Set in the background of the ultimate rising against the British rule in Kolkata, the film told the story of an immigrant Chinese wage worker, Wang Lu, and the bond he developed with a housewife (Kali Banerjee and Manju Dey essaying the roles respectively) who was also involved in the freedom struggle of India.
However, Neel Akasher Nichey is still not a signature film of Sen who scripted a new language of cinema in the following years and decades to register his protest against an unforgiving capitalist society.
His third film, Baishey Shravan (Wedding Day, 1960) first earned him the recognition as a filmmaker of international repute and skills.
What brought Sen more fame and controversy was his Calcutta Trilogy depicting the Naxalite Movement of the late 60s and early 70s with the films- Interview, Calcutta 71 and Padatik (The Guerrilla Fighter).
In the last film of the series- Padatik- he actually reassessed the movement that rocked Bengal and created ripples across India.
A voyeur with camera Sen imprisoned on celluloid real life events taking place in Kolkata in the 70s- the political rallies and the police baton-charge and the protests every day on the streets. His films were a telling commentary of the times Bengal experienced.
However, with time he learnt to become more cautious about his political leanings. “I was at that. point of time trying to point my finger at the enemy outside,” he said of the films.

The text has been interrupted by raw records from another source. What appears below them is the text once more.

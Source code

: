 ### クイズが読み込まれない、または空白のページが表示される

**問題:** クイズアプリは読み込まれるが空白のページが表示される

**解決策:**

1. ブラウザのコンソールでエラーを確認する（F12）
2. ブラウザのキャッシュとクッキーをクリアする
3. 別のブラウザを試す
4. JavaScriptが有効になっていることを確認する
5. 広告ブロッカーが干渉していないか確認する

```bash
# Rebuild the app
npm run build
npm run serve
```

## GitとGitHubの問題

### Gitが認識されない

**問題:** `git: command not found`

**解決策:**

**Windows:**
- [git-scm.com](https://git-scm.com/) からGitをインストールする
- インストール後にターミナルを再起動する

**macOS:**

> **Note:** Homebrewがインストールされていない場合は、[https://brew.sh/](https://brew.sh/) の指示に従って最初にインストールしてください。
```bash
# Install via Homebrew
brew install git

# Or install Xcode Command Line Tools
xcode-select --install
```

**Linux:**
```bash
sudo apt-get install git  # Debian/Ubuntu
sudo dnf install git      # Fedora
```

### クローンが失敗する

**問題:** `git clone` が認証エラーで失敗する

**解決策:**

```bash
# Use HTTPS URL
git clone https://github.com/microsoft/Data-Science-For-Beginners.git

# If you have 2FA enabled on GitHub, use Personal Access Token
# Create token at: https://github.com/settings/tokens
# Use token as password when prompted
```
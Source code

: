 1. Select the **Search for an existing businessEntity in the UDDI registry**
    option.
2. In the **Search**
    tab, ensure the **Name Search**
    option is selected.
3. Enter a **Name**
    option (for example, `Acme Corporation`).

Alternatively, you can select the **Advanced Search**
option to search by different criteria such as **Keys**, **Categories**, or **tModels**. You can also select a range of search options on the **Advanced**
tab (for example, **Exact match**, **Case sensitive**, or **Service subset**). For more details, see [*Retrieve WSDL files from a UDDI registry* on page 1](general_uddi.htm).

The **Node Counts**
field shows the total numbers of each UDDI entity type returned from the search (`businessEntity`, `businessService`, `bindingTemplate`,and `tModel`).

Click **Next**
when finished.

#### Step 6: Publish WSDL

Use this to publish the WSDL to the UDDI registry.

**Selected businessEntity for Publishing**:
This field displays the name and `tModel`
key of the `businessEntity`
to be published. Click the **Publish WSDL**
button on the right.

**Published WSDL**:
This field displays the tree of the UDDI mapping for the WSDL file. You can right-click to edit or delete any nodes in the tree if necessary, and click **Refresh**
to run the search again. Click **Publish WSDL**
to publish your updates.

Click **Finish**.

He in the second half of 70s started making film which were marked departure from the political films. He concentrated more on soul searching and targetted the enemy within ourselves. This was somewhat reflected in Hindi film Mrigaya (1976 in which Mithun Chakraborty made his debut). But his introspective films started with “Ek Din Pratidin (And Quiet Rolls the Dawn) in 1978.
This was a film of an unmarried working girl, a sole bread earner of a family who does not return one night, setting off a chain of introspective reactions from her rather selfish family members.
And then came a film like Kharij (The Case is Closed), a slap on the face of middle class, where a servant left to sleep beneath the staircase, died of asphyxiation in the kitchen where he had taken refuge to escape the freezing winter night.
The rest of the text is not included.